*EXERCISE OBJECTIVE*:
Within the records below, find each line with the word "produces" and copy it out.

[Dataset excerpts]
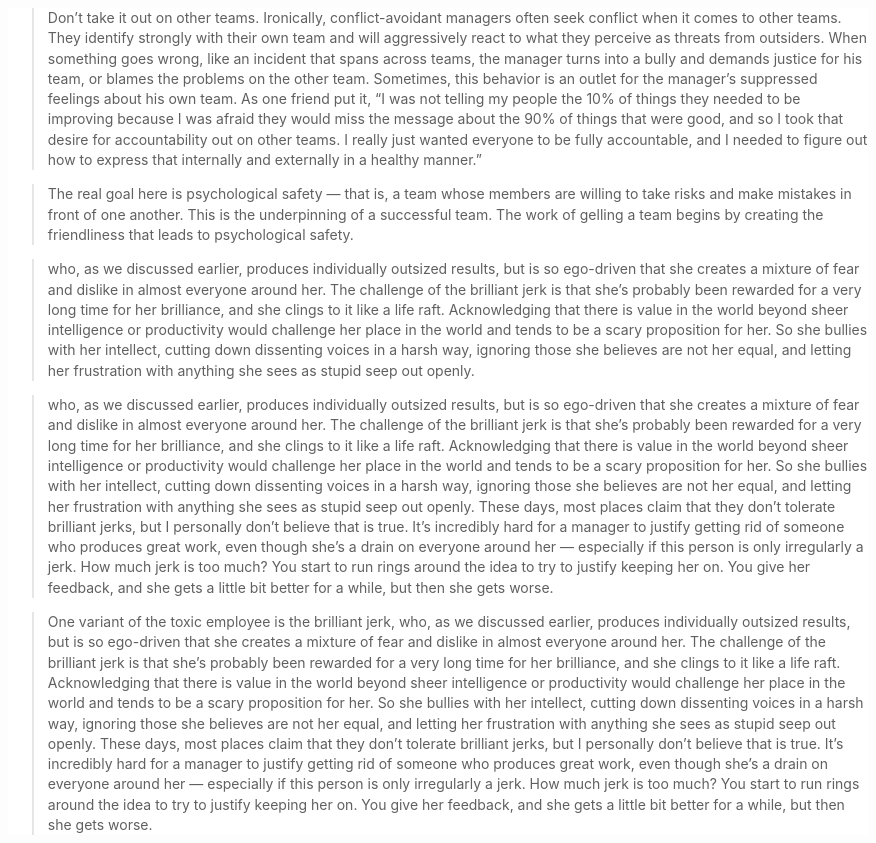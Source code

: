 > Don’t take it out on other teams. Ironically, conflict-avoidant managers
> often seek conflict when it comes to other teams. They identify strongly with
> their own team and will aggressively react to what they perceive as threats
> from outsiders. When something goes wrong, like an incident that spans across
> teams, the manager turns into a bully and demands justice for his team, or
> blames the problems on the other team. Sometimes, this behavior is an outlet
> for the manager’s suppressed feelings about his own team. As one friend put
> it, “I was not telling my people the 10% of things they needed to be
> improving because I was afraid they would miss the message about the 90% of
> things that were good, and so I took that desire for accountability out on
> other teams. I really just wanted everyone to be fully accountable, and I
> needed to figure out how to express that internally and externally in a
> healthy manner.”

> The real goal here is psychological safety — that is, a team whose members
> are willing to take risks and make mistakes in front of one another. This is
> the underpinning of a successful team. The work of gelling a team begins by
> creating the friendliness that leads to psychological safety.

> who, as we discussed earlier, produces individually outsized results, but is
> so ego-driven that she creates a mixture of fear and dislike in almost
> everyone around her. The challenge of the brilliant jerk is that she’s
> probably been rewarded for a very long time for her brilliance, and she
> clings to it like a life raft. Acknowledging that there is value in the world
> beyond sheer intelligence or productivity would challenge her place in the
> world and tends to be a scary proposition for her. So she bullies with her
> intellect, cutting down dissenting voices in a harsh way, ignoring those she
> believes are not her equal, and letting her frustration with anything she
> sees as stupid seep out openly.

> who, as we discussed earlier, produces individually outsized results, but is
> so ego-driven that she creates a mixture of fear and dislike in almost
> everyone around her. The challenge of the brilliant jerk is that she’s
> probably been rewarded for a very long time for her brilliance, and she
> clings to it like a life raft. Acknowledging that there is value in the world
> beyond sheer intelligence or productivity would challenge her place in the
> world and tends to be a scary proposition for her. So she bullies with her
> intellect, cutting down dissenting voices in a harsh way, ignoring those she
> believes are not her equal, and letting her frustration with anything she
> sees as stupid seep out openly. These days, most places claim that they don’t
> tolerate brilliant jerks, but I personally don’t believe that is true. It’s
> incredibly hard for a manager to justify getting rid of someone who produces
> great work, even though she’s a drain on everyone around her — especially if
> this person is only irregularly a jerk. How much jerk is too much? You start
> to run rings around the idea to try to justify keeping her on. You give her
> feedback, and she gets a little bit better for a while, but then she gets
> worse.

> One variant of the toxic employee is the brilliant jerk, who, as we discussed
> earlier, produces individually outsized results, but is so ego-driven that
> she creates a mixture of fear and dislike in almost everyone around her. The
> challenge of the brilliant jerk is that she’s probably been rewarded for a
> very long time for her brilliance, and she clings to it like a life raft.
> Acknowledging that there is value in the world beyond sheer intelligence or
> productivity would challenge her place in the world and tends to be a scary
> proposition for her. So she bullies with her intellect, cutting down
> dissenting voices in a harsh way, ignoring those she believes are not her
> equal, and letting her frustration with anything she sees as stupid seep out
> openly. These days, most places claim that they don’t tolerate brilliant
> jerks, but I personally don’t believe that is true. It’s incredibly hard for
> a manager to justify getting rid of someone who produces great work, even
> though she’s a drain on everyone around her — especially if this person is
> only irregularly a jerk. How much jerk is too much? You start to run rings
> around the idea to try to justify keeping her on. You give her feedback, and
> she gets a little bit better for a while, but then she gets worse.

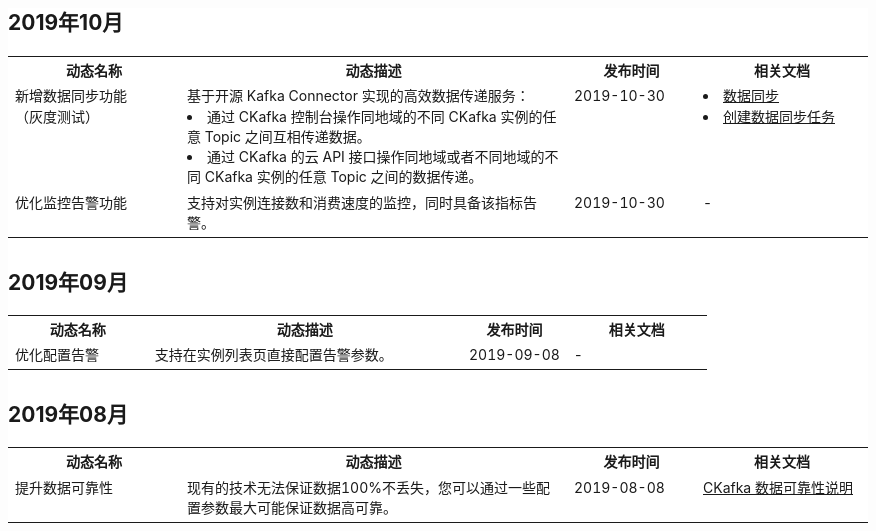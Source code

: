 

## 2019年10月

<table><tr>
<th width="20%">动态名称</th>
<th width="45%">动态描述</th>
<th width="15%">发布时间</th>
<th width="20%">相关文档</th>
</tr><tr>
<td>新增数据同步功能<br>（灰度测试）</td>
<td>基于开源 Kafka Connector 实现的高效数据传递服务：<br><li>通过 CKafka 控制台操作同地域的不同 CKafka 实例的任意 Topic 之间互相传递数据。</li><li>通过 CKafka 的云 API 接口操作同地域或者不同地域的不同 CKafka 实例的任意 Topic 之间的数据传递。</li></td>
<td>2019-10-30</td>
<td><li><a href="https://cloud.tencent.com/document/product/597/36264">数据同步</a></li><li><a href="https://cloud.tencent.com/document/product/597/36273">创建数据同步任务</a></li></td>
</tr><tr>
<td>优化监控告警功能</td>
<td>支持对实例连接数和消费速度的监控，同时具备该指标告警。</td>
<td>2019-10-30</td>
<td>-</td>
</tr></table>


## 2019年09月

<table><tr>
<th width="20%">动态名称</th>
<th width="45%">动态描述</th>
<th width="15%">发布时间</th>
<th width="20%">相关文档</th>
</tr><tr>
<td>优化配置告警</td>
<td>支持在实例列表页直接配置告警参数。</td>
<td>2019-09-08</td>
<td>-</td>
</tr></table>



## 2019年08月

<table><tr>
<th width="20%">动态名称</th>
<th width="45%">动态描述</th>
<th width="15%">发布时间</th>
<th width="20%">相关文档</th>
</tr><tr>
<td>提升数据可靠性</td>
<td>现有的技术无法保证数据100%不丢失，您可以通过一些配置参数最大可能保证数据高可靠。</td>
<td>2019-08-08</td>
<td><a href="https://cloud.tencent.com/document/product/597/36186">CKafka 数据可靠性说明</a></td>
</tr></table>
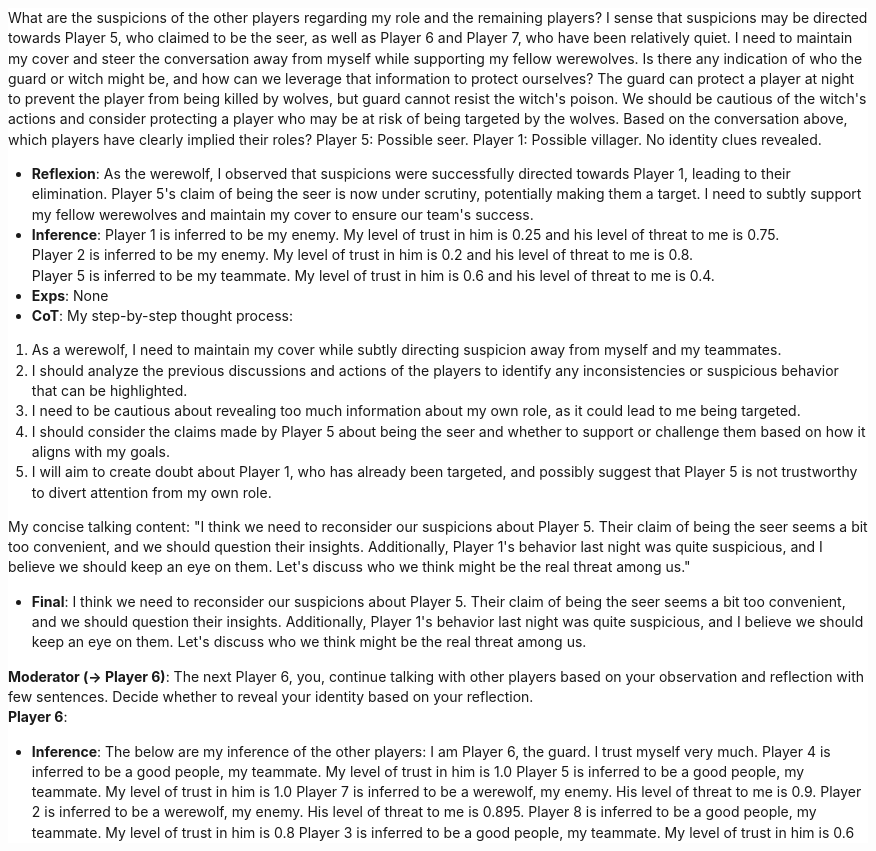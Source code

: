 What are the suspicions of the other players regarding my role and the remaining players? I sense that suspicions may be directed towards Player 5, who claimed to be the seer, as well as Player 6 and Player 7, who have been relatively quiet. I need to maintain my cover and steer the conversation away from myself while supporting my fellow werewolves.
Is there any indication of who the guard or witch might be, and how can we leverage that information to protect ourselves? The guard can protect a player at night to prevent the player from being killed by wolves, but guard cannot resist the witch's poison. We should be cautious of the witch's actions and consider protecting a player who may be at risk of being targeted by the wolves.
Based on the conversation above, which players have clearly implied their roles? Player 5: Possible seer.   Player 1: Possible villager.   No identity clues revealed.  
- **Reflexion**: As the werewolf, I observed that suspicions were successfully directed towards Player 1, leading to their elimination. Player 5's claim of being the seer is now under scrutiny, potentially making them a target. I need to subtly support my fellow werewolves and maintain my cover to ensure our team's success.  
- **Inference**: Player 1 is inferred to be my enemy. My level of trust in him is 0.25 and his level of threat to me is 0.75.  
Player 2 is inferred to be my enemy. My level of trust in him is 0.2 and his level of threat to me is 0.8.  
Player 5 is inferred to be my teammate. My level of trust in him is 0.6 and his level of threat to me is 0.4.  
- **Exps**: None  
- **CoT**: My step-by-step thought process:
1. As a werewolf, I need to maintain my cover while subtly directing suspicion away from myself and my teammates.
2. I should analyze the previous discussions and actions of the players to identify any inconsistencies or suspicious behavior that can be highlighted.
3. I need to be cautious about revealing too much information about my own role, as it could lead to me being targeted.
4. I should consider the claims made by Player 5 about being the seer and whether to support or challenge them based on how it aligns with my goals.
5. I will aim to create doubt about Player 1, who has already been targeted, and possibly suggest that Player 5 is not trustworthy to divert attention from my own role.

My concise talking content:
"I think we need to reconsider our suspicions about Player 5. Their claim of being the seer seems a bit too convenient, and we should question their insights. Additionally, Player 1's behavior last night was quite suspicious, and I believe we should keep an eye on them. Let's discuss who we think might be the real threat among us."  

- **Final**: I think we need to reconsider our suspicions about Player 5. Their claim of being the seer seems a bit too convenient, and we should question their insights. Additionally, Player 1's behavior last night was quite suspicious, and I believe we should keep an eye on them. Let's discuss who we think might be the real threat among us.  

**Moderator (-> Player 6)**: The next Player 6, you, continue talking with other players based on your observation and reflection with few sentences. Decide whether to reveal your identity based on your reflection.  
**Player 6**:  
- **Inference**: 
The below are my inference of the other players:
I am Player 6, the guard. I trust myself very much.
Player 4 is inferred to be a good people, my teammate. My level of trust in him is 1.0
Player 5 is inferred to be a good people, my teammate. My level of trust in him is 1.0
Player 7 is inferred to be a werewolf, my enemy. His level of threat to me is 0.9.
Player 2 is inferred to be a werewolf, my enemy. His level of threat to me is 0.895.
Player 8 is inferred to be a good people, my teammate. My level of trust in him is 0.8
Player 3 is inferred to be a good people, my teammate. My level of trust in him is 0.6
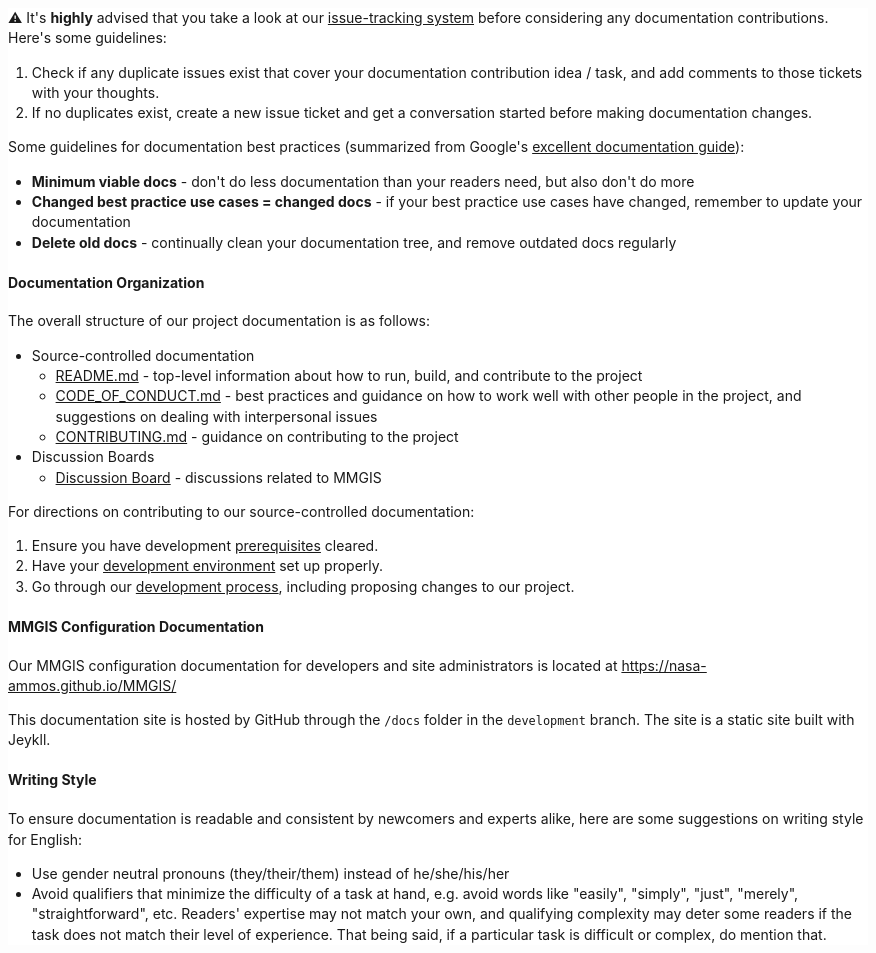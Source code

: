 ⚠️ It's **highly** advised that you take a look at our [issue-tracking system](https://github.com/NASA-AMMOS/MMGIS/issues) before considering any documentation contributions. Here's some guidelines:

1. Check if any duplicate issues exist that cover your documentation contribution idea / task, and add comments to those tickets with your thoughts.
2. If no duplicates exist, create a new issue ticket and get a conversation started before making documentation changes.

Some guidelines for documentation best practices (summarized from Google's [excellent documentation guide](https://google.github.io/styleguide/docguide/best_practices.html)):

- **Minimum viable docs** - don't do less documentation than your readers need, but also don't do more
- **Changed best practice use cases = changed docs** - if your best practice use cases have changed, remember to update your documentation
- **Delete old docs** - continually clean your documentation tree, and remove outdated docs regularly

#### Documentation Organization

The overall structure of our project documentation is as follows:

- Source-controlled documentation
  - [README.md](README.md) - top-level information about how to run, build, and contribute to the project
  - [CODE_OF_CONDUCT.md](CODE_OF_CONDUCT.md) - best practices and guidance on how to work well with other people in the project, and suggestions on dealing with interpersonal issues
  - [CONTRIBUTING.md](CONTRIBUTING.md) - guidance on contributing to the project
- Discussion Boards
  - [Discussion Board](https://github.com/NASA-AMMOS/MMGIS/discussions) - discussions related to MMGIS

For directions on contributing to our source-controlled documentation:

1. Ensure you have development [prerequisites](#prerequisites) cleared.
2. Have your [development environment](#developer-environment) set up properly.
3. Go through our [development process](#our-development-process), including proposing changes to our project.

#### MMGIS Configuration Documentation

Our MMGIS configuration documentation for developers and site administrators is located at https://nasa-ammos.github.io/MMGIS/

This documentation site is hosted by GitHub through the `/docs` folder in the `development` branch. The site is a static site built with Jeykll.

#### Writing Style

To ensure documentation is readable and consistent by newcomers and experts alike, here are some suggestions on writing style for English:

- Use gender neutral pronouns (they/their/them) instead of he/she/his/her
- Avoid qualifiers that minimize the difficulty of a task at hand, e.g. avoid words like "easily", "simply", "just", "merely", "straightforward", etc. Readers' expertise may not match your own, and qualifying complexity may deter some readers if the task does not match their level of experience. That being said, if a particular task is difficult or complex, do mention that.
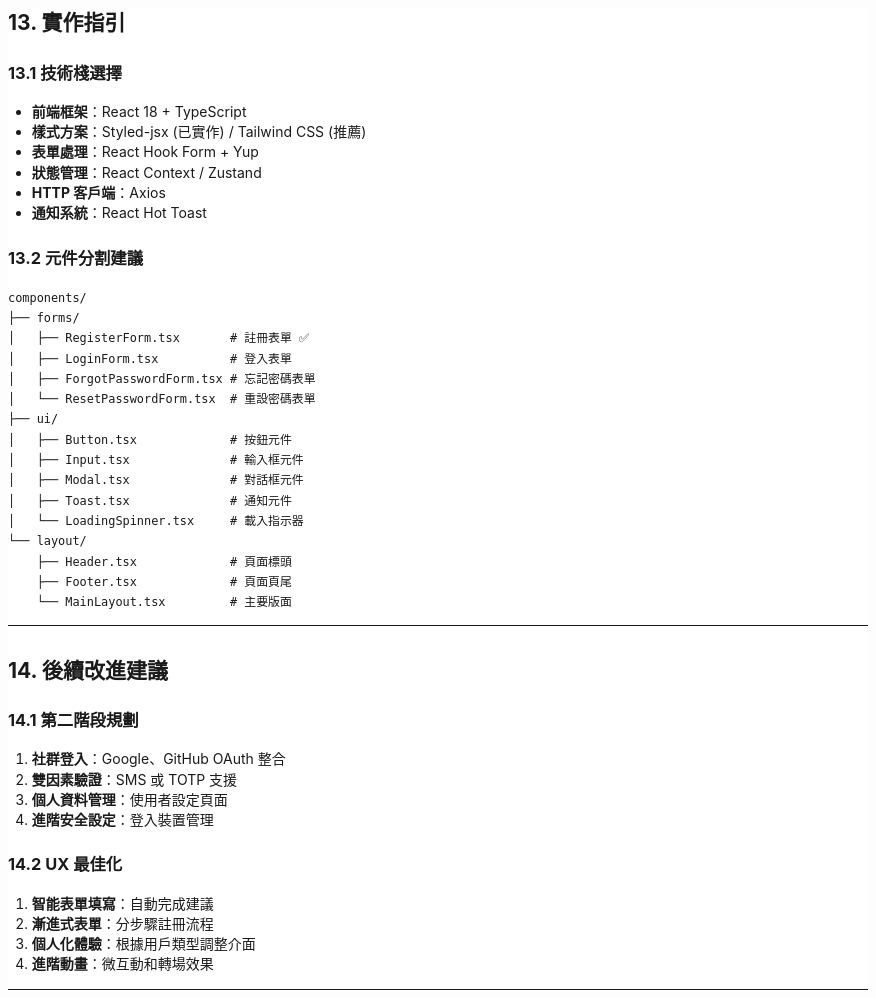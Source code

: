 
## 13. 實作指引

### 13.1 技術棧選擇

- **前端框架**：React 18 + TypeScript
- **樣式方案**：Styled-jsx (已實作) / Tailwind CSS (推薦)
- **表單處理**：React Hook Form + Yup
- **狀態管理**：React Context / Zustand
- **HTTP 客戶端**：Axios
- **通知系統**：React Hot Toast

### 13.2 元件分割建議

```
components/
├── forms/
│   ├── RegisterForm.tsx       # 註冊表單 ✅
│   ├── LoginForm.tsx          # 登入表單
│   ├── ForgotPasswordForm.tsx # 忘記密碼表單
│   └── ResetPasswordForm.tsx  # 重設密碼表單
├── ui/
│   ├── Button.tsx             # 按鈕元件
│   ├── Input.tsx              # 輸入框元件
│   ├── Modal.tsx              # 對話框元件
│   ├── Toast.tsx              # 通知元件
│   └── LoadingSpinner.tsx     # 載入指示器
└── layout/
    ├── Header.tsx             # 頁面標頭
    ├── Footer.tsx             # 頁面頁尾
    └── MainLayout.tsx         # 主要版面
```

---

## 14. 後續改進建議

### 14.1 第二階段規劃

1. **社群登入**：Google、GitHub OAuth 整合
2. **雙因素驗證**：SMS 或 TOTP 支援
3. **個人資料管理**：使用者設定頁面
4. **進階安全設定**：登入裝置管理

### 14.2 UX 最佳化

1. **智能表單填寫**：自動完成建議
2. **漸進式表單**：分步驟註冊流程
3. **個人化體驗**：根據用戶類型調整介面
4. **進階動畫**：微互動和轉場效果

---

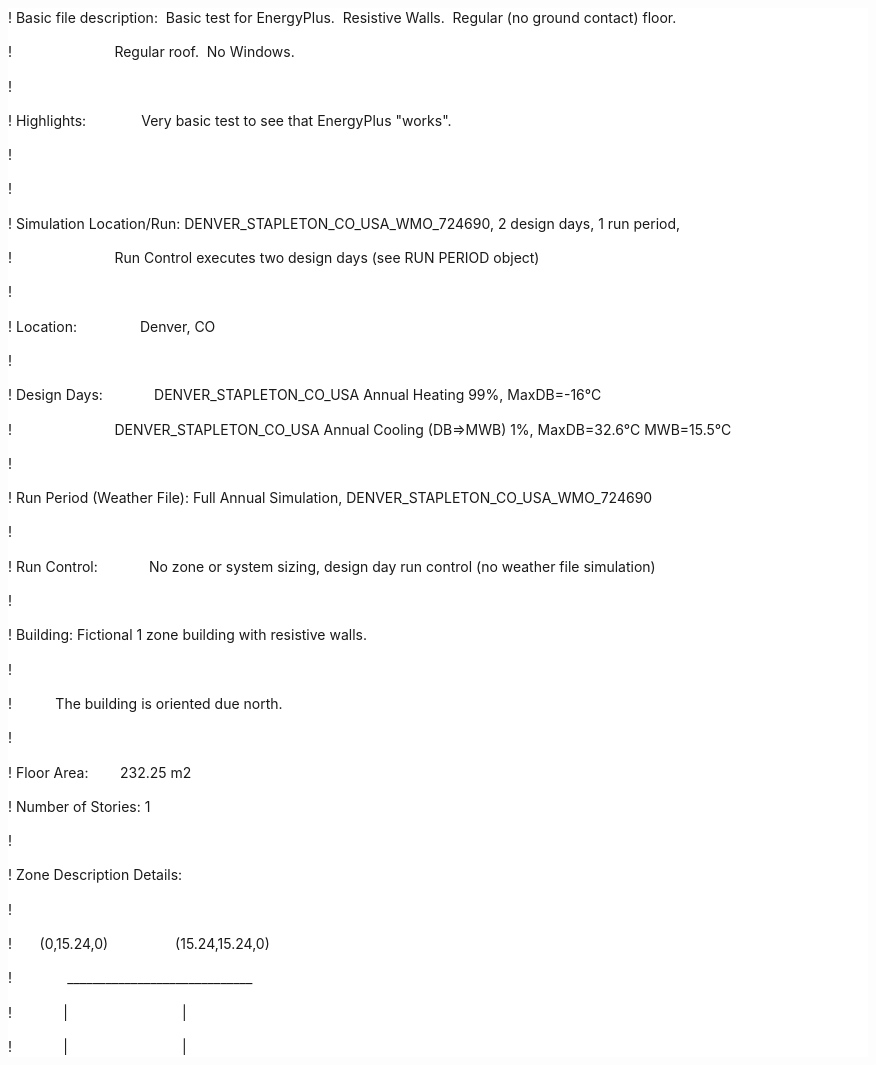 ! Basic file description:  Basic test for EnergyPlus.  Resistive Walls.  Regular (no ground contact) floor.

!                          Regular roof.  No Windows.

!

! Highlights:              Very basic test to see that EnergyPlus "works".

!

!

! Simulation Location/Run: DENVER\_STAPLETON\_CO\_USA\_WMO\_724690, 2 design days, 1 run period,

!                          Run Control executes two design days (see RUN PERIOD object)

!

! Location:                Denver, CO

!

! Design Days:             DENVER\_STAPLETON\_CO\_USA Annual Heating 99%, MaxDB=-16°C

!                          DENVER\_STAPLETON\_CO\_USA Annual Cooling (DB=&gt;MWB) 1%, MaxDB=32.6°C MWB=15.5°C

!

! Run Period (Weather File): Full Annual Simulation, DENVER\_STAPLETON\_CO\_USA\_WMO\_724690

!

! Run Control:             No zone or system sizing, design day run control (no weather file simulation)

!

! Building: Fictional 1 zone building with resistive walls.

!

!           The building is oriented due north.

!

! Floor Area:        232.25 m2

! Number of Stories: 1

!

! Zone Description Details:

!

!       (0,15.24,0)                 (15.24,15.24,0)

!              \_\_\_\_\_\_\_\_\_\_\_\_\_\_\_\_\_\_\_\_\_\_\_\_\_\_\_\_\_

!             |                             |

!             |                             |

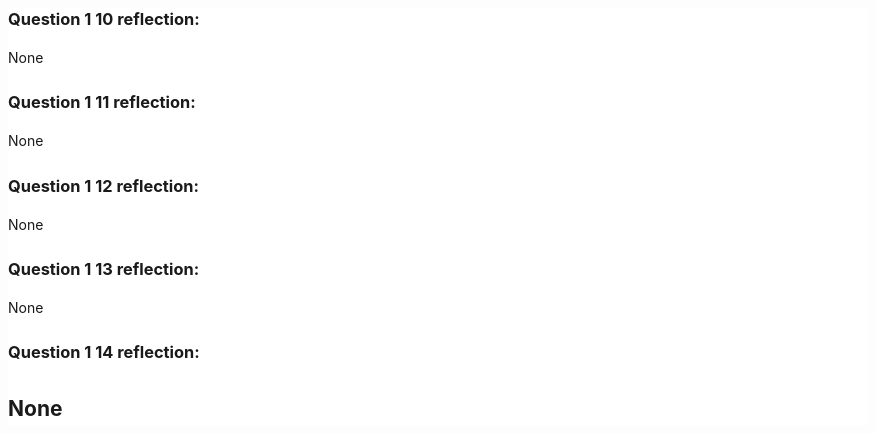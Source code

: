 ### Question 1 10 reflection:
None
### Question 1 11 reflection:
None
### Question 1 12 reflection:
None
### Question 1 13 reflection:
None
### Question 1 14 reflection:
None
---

*SOLVED PROBLEM*:
> who, as we discussed earlier, produces individually outsized results, but is
> who, as we discussed earlier, produces individually outsized results, but is
> incredibly hard for a manager to justify getting rid of someone who produces
> earlier, produces individually outsized results, but is so ego-driven that
> a manager to justify getting rid of someone who produces great work, even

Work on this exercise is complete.